Historical records indicate that China's imperial governments started setting up Caoyun administrations in Huai'an in the Sui Dynasty (581-618), and in the early Ming Dynasty, the central government designated Shanyang (today's Huai'an) as the seat of the empire's top Caoyun authority – Caoyun Governor's Mansion.
The mansion, at its peak, was a sprawling complex consisting of as many as 213 rooms, according to archeological studies.
"The following archeological excavation of the site in 2011 revealed that the Caoyun Governor not only oversaw the Caoyun affairs of seven provinces but also had the power to deploy troops," said Zhang Chi, curator of the China Caoyun Museum, which opened in 2011.
On display at the museum, there includes ancient water transport tools, letters of Caoyun officials, various tribute grain gauges and relics recovered from shipwrecks unearthed in the city, presenting the history and culture associated with the Caoyun system as well as Huai'an's illustrious past as a transportation hub along the Grand Canal.
For example, one of the highlights at the museum is a pile of more than 10,000 broken ceramic pieces, which is from an accumulation of Longquan celadon shards unearthed from the city's Hexia Ancient Town in 2008.
The exquisite celadon porcelain produced by kilns in Longquan, Zhejiang province was mainly used as royal tribute in ancient China.
"In the Ming Dynasty, large quantities of Longquan celadon were transported via the Grand Canal from Zhejiang to the capital as tribute or other places for sale. When porcelain ships arrived in Huai'an, checks were made to get rid of those defective or broken ones," Zhang said. "The accumulation weighed more than 20 tons, begging the question of how large the transportation scale really was on the Grand Canal."
The curator argued that the archeological finding is another testimony to Huai'an being a water transport hub with active commodity circulation hundreds of years ago.
The Ancient Mokou Site Museum, a new museum that opened in May, unveils the genesis of Huai'an as the ending point of China's first canal excavated some 2,500 years ago.

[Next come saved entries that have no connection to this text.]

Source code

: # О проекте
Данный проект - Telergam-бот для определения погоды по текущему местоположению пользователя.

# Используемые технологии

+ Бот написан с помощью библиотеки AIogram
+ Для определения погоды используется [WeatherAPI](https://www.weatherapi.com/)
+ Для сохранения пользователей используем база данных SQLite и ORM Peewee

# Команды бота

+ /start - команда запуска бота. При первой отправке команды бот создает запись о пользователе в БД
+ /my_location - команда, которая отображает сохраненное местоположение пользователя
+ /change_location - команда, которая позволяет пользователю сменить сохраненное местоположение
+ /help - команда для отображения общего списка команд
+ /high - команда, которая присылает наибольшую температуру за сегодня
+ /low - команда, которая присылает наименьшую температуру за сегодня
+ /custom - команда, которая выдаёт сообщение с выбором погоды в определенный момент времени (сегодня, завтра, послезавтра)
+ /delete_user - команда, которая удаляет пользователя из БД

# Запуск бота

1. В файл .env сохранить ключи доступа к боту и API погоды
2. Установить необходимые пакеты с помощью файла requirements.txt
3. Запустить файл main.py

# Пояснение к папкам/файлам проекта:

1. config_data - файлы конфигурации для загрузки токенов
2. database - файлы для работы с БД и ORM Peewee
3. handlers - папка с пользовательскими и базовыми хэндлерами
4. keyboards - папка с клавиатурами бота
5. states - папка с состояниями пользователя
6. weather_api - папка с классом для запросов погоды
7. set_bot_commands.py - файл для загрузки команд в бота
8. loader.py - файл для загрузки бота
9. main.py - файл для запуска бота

History has it that to ship supplies north in case his forces should engage the northern states, King Fuchai of the Wu State - during the Spring and Autumn Period (770-476 BC) - dug the Hangou Canal to connect the Yangtze River and the Huaihe River. Fuchai's canal started in today's Yangzhou and ended in Mokou, where Huai'an stands today.

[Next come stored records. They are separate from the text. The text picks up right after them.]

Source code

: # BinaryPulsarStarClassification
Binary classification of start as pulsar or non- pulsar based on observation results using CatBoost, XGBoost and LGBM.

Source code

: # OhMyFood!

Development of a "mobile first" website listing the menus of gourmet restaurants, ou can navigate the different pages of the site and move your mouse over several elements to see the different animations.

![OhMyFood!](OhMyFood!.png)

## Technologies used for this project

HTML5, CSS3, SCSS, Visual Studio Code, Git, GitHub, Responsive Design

The museum features ruins of a dam and a wharf dating back to the Southern Song Dynasty (1127-1279). Visitors can find bricks engraved with "Huai'an Zhou" (Huai'an City) in the walls of the ruins.
With stunning multi-media visuals, enchanting interactive installations and an immersive market, the Ancient Mokou Site Museum offers the audience a way to time-travel into Huai'an's brilliant past inextricably intertwined with the Grand Canal for millennia.